The camera data is read only (using const pointers) and is only changed in between kernel invocations using cudaMemcpy.
Im almost a 100% sure this is a bug in the memcheck tool as some of the messages really make no sense at all:
Some of the error messages are:
Memory Checker detected 64 access violations.
error = misaligned load (global memory)
gridid = 1
blockIdx = {20,124,0}
threadIdx = {0,0,0}
address = 0x1b8e1fffc60
accessSize = 4
Memory Checker detected 31 access violations.

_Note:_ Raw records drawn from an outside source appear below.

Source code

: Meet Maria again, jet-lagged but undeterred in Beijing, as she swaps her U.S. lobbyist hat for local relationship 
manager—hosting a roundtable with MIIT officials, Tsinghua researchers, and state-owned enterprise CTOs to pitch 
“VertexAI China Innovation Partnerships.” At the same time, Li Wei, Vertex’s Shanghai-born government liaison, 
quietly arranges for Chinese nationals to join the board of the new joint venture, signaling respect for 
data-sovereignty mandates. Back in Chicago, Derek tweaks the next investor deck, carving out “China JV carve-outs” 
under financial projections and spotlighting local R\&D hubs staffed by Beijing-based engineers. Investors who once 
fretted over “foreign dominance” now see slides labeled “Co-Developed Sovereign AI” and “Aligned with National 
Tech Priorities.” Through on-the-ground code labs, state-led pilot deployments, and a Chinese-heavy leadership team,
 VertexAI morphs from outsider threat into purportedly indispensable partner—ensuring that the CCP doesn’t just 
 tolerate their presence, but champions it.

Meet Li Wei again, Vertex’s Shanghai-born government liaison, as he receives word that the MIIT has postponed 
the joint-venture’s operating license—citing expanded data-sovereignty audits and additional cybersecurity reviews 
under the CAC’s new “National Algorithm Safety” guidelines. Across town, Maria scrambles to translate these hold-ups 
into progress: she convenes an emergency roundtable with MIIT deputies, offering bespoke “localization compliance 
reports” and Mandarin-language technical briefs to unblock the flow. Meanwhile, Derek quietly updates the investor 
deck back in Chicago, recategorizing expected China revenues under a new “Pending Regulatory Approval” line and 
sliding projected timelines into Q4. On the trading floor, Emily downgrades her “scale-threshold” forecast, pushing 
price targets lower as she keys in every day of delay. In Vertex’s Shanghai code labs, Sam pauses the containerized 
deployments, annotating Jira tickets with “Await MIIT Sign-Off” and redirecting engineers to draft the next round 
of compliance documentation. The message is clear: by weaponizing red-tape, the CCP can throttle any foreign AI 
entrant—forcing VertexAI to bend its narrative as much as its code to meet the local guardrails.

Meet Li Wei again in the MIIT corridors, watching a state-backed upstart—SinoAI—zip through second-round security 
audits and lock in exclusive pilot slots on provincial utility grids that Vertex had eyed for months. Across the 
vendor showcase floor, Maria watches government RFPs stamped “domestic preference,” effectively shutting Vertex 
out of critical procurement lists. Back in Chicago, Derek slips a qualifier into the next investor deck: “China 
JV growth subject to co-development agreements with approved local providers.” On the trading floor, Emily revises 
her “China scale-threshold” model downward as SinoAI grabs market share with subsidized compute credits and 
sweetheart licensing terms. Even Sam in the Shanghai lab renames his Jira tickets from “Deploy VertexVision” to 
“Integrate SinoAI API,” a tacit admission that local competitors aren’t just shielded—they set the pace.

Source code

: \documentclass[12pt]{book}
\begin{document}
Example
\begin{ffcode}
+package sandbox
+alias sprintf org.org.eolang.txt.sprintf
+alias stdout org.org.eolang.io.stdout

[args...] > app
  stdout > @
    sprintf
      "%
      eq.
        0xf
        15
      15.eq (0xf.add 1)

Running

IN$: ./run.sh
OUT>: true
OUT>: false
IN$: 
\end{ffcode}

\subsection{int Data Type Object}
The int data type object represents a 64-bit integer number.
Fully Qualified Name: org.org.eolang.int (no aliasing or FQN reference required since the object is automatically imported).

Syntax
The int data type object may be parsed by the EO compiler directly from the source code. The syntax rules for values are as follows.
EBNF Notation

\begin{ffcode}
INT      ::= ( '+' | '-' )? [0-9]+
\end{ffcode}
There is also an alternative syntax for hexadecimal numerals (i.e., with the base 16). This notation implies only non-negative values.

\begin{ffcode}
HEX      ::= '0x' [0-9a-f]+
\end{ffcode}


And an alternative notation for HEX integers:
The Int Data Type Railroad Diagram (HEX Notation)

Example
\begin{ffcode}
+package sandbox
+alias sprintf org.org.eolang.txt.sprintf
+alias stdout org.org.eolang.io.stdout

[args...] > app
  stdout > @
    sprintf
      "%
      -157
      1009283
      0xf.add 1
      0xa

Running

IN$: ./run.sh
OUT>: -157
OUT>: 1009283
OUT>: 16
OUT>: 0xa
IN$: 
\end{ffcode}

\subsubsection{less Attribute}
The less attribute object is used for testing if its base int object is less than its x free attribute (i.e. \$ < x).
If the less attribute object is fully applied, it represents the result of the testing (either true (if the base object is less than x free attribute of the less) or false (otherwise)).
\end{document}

error = access violation on store (shared memory)
gridid = 31
blockIdx = {9,160,0}
threadIdx = {1,0,0}
address = 0x1dc00fffc40
accessSize = 4
Both of which make no sense to me at all because 0x1b8e1fffc60 is aligned to 32 bytes (and a glm::vec3 are separate floats anyways).
Second of all, Im not using shared memory anywhere in my code so how can I ever get an access violation in shared memory?
The memcheck tool breaks in the glm/helper_math (tried both) operator overloads.
In the case of the second error, according to VS watch window, all variables in the function are locals (and none are in shared memory).
Even when I changed my code to only upload the camera data once at the start, I got the same errors.
This is really weird since its basically doing the same calculations every frame, which means it should either crash at the first invocation, or not at all.
For math Im using glm although I did switch to float2/3/4 with helper_math.h (from the CUDA samples) but this didnt help either.
I reinstalled the driver, cuda toolkit and nsight visual studio plugin.
Driver: 378.66
Nsight: 5.2.0.16268
CUDA: 8.0.61
OS: Windows 10 Pro
GPU: GTX1050
This problem also occurs on my laptop (GTX1050 as well).